Dr. Robbie Parks, an environmental epidemiologist at Columbia University, explains that if you live in a poor or minority community, you already bear a disproportionate burden, but that people are “inherently stretched simply due to racism and racist systems.” These systems can range from lack of healthcare to inability to collect unemployment due to legal status. This environmental injustice also exists due to a lack of access to open spaces or increased car traffic. All have an adverse affect on health, and all adds additional danger to those exposed to COVID-19. “There’s so much evidence that minorities typically would have high levels of preexisting conditions,” Parks adds. “Being infected with COVID-19 may take you over the edge if you already have preexisting conditions due to your prior exposure and structural racism.”

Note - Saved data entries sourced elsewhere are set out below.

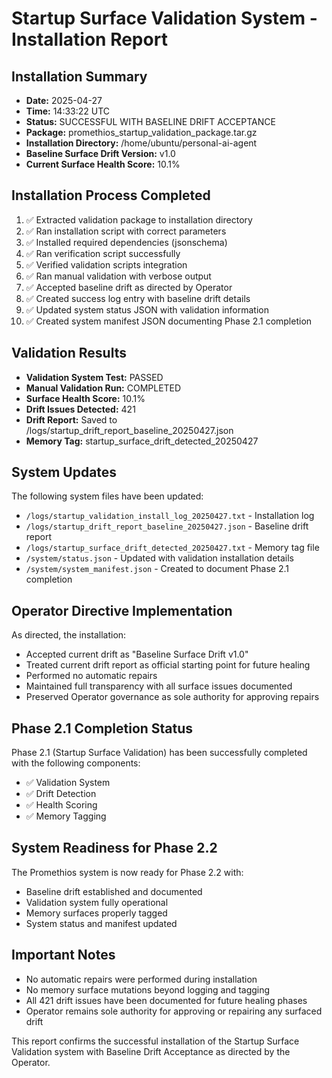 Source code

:# Startup Surface Validation System - Installation Report

## Installation Summary
- **Date:** 2025-04-27
- **Time:** 14:33:22 UTC
- **Status:** SUCCESSFUL WITH BASELINE DRIFT ACCEPTANCE
- **Package:** promethios_startup_validation_package.tar.gz
- **Installation Directory:** /home/ubuntu/personal-ai-agent
- **Baseline Surface Drift Version:** v1.0
- **Current Surface Health Score:** 10.1%

## Installation Process Completed
1. ✅ Extracted validation package to installation directory
2. ✅ Ran installation script with correct parameters
3. ✅ Installed required dependencies (jsonschema)
4. ✅ Ran verification script successfully
5. ✅ Verified validation scripts integration
6. ✅ Ran manual validation with verbose output
7. ✅ Accepted baseline drift as directed by Operator
8. ✅ Created success log entry with baseline drift details
9. ✅ Updated system status JSON with validation information
10. ✅ Created system manifest JSON documenting Phase 2.1 completion

## Validation Results
- **Validation System Test:** PASSED
- **Manual Validation Run:** COMPLETED
- **Surface Health Score:** 10.1%
- **Drift Issues Detected:** 421
- **Drift Report:** Saved to /logs/startup_drift_report_baseline_20250427.json
- **Memory Tag:** startup_surface_drift_detected_20250427

## System Updates
The following system files have been updated:
- `/logs/startup_validation_install_log_20250427.txt` - Installation log
- `/logs/startup_drift_report_baseline_20250427.json` - Baseline drift report
- `/logs/startup_surface_drift_detected_20250427.txt` - Memory tag file
- `/system/status.json` - Updated with validation installation details
- `/system/system_manifest.json` - Created to document Phase 2.1 completion

## Operator Directive Implementation
As directed, the installation:
- Accepted current drift as "Baseline Surface Drift v1.0"
- Treated current drift report as official starting point for future healing
- Performed no automatic repairs
- Maintained full transparency with all surface issues documented
- Preserved Operator governance as sole authority for approving repairs

## Phase 2.1 Completion Status
Phase 2.1 (Startup Surface Validation) has been successfully completed with the following components:
- ✅ Validation System
- ✅ Drift Detection
- ✅ Health Scoring
- ✅ Memory Tagging

## System Readiness for Phase 2.2
The Promethios system is now ready for Phase 2.2 with:
- Baseline drift established and documented
- Validation system fully operational
- Memory surfaces properly tagged
- System status and manifest updated

## Important Notes
- No automatic repairs were performed during installation
- No memory surface mutations beyond logging and tagging
- All 421 drift issues have been documented for future healing phases
- Operator remains sole authority for approving or repairing any surfaced drift

This report confirms the successful installation of the Startup Surface Validation system with Baseline Drift Acceptance as directed by the Operator.
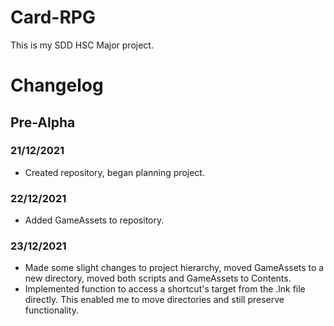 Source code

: # Card-RPG
This is my SDD HSC Major project.

# Changelog
## Pre-Alpha
### 21/12/2021
- Created repository, began planning project.
### 22/12/2021
- Added GameAssets to repository.
### 23/12/2021
- Made some slight changes to project hierarchy, moved GameAssets to a new directory, moved both scripts and GameAssets to Contents.
- Implemented function to access a shortcut's target from the .lnk file directly. This enabled me to move directories and still preserve functionality.
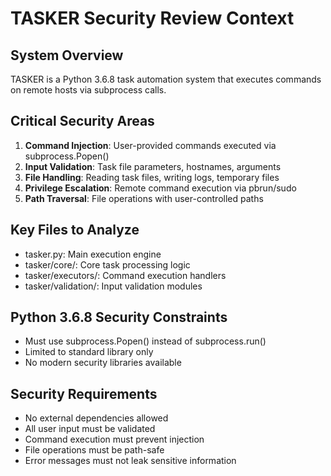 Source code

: # TASKER Security Review Context

## System Overview
TASKER is a Python 3.6.8 task automation system that executes commands on remote hosts via subprocess calls.

## Critical Security Areas
1. **Command Injection**: User-provided commands executed via subprocess.Popen()
2. **Input Validation**: Task file parameters, hostnames, arguments
3. **File Handling**: Reading task files, writing logs, temporary files
4. **Privilege Escalation**: Remote command execution via pbrun/sudo
5. **Path Traversal**: File operations with user-controlled paths

## Key Files to Analyze
- tasker.py: Main execution engine
- tasker/core/: Core task processing logic
- tasker/executors/: Command execution handlers
- tasker/validation/: Input validation modules

## Python 3.6.8 Security Constraints
- Must use subprocess.Popen() instead of subprocess.run()
- Limited to standard library only
- No modern security libraries available

## Security Requirements
- No external dependencies allowed
- All user input must be validated
- Command execution must prevent injection
- File operations must be path-safe
- Error messages must not leak sensitive information
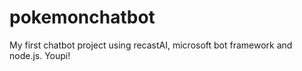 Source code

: # pokemonchatbot
My first chatbot project using recastAI, microsoft bot framework and node.js. Youpi!

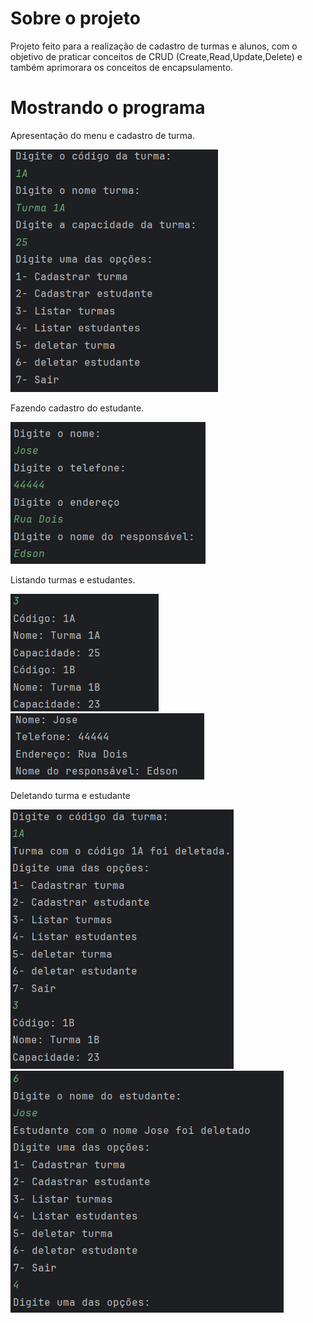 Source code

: # Sobre o projeto

Projeto feito para a realização de cadastro de turmas e alunos, com o objetivo de praticar conceitos de CRUD (Create,Read,Update,Delete) e também aprimorara os conceitos de encapsulamento.

# Mostrando o programa

Apresentação do menu e cadastro de turma.

![Menu](menu1.png)

Fazendo cadastro do estudante.

![cadastroEstudante](cadastroEstudante.png)

Listando turmas e estudantes.

![listarTurmas](listarTurma.png)  ![listarEstudante](listarEstudante.png)

Deletando turma e estudante

![deletandoTurma](deletandoTurma.png)   ![apagandoEstudante](apagandoEstudante.png)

But there are ways that we can mitigate that exposure. Urban planner Dr. Malo André Hutson, who wrote The Urban Struggle for Economic, Environmental and Social Justice: Deepening Their Roots, said that cities like New York need to prioritize open spaces like parks and deprioritize traffic in addition to following the data in order to make things more equitable. “It can’t just be that poor communities or communities of color take more than their fair share of these types of industries and certain levels of pollution,” Hutson said. “It’s incredibly important for the city to understand the risk and who’s at risk and monitor the data, really follow data to see what’s happening over time so that we know if it’s going to be, say, 100 degrees or 90-something degrees and less humidity and poor air quality. Do we have sensors set up for seniors? Are there ways that we can ensure that people are able to go to a cooler place with better air quality or just to go out, get outside? [There are]  a lot of challenges right now.” Ultimately, the only cure for environmental racism is to entirely dismantle the structures that allow it to fester. “We tend to talk very downstream,” Parks said. “A lot of these solutions, when you go back upstream, are fundamentally because of things like racism and inequality.” With air pollution, or with any other environmental hazard, if you prioritize the health and well-being of Black people, “everybody gets free,” Thomas said. “Our liberation is connected to everyone’s liberation.”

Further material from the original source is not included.